There was temporary calmness when someone from the crowd showed his powers. A dauntless young man walked briskly towards Mbila who was lying down with his hands tied at his back and said to him demandingly, “Now, man, speak. What’s your name, and where do you come from?”

“I… I… have – a family there,” said the trembling Mbila.

“This is really an evil omen. Take him there! Now! Take him out of here!” Bellowed the big bellied young man, who was said to be the son of a chief.

“Let me… Sir…”

“Shut up!” snapped the snarling young man.

“Hell out of here, I say!”

Mbila was dragged to Mpilo village by a roaring mob with varied feelings. Some were shouting mockery. Some were shouting that Mbila should be beaten up.

Some were saying that he was such a bad man, evil spirit possessed and should be thrown into a flooded river. However, others maintained, sympathetically, that he should be taken to his people unhurt.

When they entered Mpilo village, Mbila at least felt a bit of a relief, despite all the mess he was in. He knew that the people of Mpilo village would obviously tell the mob that he was not mad. After setting their eyes on Mbila, the Villagers were equally mesmerized and some joined the mob dumb-founded.

For the following villagers it was an unsightly situation. For them to keep an eye on Mbila for a second was unbearable. Yet for them to leave Mbila in the hands of such an angry mob would seem much unconcerned.

So the deeply touched fellow villagers followed behind, trying to convince the people in the mob that Mbila was a normal family man.

“Look, he is a sane and family-loving man. He is a good farmer and a famous fisherman admired by so many residents of our villages,” said an elderly woman to an elderly man who seemed most adamant that Mbila should be severely punished.

“I hear what you say lady, but we need to see where he lives and his family, if ever he has any. I can’t just believe you after all I have seen of him,” replied the man.

Finally the mob arrived at Mbila’s home and they couldn’t believe their eyes. A good home and a well-looked-after family! Mbila’s wife, at the sight of her husband, burst into tears and screamed with bitter shock. She didn’t understand anything. The mob also didn’t understand anything about the whole drama.

“My husband! My – – – oh! Ooh my hus…! Why are you…?”

“Stop crying my dear wife. What happened is really a long story,” said the sorrowful Mbila. “It’s a very long and shameful story; very sad indeed. I need time to explain everything,” added the pale-looking Mbila.

Adding more confusion to the fuming mob, the situation got much more difficult to handle. The angry mob resultantly melted away, with people leaving individually without a word. The last from the mob to sneak away was the bald-headed man, who was then convinced of who Mbila was.

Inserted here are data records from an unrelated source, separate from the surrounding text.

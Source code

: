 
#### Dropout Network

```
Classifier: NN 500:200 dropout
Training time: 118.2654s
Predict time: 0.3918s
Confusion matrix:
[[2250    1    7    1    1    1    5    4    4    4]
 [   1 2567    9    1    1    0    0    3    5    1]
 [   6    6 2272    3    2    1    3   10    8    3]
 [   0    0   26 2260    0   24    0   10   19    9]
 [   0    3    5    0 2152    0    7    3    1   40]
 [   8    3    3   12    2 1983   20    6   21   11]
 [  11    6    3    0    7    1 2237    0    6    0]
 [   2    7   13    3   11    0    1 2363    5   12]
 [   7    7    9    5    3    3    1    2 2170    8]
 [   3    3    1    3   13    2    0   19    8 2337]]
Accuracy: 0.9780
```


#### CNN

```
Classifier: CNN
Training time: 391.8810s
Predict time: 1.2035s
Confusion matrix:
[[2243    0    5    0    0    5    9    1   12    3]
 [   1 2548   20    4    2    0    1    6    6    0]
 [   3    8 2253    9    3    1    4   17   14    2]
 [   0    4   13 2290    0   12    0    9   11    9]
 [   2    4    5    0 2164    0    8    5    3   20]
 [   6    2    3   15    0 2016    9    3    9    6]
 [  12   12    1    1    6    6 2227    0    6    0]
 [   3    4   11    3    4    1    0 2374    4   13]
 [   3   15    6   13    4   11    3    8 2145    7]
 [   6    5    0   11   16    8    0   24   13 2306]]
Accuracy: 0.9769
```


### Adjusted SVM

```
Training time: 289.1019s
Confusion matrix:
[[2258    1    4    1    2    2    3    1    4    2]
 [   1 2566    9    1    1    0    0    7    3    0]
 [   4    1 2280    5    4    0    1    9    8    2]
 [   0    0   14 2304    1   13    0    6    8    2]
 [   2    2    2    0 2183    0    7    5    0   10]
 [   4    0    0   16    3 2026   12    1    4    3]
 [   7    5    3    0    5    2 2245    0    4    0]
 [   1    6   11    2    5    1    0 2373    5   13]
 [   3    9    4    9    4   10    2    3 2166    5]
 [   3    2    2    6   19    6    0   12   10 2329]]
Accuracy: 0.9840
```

Mbila’s wife took her husband into the house for some rehabilitation. Mbila was nervous to narrate his embarrassing story. But because his family needed to know what exactly had happened, he had to give it to them. As he was narrating his unfortunate story, Mbila felt a cutting pain take his heart into halves. Beads of tears rolled down his pale, oblong cheeks and this made both his wife and children shed tears of deep sympathy.

Although the family had desperately been waiting for fish, everybody felt very sorry for their father for all he had gone through.

Very unfortunately for him, Mbila was taken for a mad man yet the real mad man went free. The mad man was the happiest man in the world that day. Mbila, on the other hand, was the saddest degraded and humiliated man in the village.